We agreed with alacrity, he plunged ahead, a behemoth but amiable, and we followed to be packed into cars and delivered at the theater. It was a huge place, and when I was led to a seat in a box, the last and only seat in the enormous theater and reserved, of course, for the production manager himself, I was simply stunned by what I saw. All the teen-agers in Japan were assembled there, or so it seemed, certainly thousands and thousands of them.
I sat and stared at stage and audience alike. This was indeed a Japan new to me, rock-and-roll, dancing girls and singing boys, American songs, western songs sung in English, and only a very few Japanese songs. The girls screamed just as they do in my own country, and they sounded just as silly. What is this affliction of the young, spreading from land to land? Thousands upon thousands of young Japanese — oh, very young — the performers are in their teens or barely out of them, and very young girls in skirts and blouses ran out from the audience to hang wreaths of paper flowers and paper streamers on their male favorites. Only one girl sang, a handsome girl of eighteen with an excellent voice.

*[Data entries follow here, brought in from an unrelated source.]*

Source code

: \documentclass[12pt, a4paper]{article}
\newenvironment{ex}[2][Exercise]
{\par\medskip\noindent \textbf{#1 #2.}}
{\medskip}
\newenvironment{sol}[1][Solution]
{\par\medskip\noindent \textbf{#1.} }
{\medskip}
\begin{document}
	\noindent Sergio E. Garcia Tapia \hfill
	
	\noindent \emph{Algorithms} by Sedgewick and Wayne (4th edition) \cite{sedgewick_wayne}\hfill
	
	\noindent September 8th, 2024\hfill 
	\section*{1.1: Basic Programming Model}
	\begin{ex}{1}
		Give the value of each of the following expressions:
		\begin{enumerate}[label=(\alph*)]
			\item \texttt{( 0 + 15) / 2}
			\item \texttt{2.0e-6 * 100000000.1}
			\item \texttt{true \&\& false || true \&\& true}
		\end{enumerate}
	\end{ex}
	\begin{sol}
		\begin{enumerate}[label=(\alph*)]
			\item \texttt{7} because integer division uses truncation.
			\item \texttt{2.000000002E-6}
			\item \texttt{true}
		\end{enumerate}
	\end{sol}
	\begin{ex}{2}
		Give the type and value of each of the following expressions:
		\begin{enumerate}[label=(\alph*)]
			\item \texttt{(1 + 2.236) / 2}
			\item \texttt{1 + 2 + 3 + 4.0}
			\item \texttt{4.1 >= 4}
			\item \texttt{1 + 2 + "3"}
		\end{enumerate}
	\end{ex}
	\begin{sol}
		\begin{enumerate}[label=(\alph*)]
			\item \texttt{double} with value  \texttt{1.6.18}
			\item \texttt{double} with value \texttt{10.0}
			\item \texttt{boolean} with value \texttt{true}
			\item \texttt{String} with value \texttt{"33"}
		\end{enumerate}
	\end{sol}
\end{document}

“What do the parents think of this?” I asked the production manager.
“It disgusts them,” he said, “but what can they do?” What can they do indeed, here or anywhere! Our business, however, was to find actors. After the grand finale we went downstairs into a small hot room and interviewed three or four young men viewed on the stage through opera glasses as possibilities. We were hopeful, for they sang in English so well that we were led to think they might speak English. Such was not the case. The only sentence they spoke well was the same one. “I cannot speak English,” and they had each studied English six years in school. Then we found one bright exception, a gentle-faced boy who is called the Eddie Fisher of Japan. He spoke beautiful English. The explanation was that his mother was half-English and he had learned at home. We asked him to come the next morning for an audition.